Work task:
Nothing outside the range is wanted. Repeat exactly the lines below from the one with "[^7]: https://arxiv.org/pdf/2403.11228.pdf" through the one with "[^28]: https://blog.littlepolygon.com/posts/announcement/".

Source texts of formatted documents:
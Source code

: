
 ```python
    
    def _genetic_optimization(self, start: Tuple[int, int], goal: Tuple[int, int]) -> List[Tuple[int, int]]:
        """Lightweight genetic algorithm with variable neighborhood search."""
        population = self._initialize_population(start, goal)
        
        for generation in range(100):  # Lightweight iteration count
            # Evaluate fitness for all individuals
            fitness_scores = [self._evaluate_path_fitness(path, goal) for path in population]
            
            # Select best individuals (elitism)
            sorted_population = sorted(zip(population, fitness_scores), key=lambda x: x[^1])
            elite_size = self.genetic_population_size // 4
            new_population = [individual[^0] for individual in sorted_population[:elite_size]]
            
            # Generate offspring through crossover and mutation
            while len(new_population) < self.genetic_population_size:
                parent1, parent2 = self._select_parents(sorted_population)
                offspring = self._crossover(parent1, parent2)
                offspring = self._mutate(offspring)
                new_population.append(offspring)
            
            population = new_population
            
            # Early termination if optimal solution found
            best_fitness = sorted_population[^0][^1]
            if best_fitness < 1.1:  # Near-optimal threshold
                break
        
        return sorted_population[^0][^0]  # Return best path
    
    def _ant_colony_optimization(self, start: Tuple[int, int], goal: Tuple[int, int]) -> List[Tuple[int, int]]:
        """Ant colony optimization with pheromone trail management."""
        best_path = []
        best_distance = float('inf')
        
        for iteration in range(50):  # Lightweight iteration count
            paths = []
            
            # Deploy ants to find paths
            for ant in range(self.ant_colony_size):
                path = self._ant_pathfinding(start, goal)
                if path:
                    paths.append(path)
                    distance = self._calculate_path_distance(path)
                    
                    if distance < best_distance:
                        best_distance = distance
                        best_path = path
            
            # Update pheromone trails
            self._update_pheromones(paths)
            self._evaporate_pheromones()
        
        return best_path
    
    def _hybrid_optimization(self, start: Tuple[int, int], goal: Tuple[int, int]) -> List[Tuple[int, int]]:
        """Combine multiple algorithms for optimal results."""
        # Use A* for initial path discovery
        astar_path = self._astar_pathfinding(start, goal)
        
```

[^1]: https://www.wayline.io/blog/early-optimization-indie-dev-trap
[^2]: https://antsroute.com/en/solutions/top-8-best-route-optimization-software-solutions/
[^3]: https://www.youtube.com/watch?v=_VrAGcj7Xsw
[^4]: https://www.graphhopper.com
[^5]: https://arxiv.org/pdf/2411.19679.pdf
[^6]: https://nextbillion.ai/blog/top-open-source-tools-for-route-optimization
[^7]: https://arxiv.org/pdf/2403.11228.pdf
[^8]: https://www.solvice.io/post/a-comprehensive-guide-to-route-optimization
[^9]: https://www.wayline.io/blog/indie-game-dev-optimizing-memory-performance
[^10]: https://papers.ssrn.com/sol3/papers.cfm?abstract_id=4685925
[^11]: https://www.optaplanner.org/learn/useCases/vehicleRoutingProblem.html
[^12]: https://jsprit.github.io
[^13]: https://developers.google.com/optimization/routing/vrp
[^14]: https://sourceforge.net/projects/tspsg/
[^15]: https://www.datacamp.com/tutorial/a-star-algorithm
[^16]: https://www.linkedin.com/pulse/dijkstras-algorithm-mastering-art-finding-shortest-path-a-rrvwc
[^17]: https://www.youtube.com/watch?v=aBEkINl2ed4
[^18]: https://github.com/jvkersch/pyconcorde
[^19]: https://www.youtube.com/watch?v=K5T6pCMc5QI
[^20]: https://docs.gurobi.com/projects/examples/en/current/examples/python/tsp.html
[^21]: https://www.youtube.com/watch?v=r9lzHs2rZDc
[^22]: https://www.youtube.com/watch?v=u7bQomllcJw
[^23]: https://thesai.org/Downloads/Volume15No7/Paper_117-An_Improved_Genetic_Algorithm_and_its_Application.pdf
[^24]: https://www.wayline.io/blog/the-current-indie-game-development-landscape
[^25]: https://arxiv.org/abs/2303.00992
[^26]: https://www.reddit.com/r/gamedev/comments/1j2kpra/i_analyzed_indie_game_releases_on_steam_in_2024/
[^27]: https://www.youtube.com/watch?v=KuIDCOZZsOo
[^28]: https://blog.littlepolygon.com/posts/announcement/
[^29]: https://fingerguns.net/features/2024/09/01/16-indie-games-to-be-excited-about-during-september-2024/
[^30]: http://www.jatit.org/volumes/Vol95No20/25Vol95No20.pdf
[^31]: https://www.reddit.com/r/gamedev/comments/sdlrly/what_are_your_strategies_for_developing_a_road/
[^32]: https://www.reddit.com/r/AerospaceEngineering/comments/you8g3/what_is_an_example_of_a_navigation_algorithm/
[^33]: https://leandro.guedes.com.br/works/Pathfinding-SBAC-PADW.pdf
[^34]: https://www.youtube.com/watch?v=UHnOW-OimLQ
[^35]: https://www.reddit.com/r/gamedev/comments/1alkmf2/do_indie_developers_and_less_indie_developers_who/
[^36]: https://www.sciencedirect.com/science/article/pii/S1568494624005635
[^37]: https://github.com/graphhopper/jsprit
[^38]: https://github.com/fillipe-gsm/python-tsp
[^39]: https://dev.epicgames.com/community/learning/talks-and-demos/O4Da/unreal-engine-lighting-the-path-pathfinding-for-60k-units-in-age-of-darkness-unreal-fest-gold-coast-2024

Exercise response:
[^7]: https://arxiv.org/pdf/2403.11228.pdf
[^8]: https://www.solvice.io/post/a-comprehensive-guide-to-route-optimization
[^9]: https://www.wayline.io/blog/indie-game-dev-optimizing-memory-performance
[^10]: https://papers.ssrn.com/sol3/papers.cfm?abstract_id=4685925
[^11]: https://www.optaplanner.org/learn/useCases/vehicleRoutingProblem.html
[^12]: https://jsprit.github.io
[^13]: https://developers.google.com/optimization/routing/vrp
[^14]: https://sourceforge.net/projects/tspsg/
[^15]: https://www.datacamp.com/tutorial/a-star-algorithm
[^16]: https://www.linkedin.com/pulse/dijkstras-algorithm-mastering-art-finding-shortest-path-a-rrvwc
[^17]: https://www.youtube.com/watch?v=aBEkINl2ed4
[^18]: https://github.com/jvkersch/pyconcorde
[^19]: https://www.youtube.com/watch?v=K5T6pCMc5QI
[^20]: https://docs.gurobi.com/projects/examples/en/current/examples/python/tsp.html
[^21]: https://www.youtube.com/watch?v=r9lzHs2rZDc
[^22]: https://www.youtube.com/watch?v=u7bQomllcJw
[^23]: https://thesai.org/Downloads/Volume15No7/Paper_117-An_Improved_Genetic_Algorithm_and_its_Application.pdf
[^24]: https://www.wayline.io/blog/the-current-indie-game-development-landscape
[^25]: https://arxiv.org/abs/2303.00992
[^26]: https://www.reddit.com/r/gamedev/comments/1j2kpra/i_analyzed_indie_game_releases_on_steam_in_2024/
[^27]: https://www.youtube.com/watch?v=KuIDCOZZsOo
[^28]: https://blog.littlepolygon.com/posts/announcement/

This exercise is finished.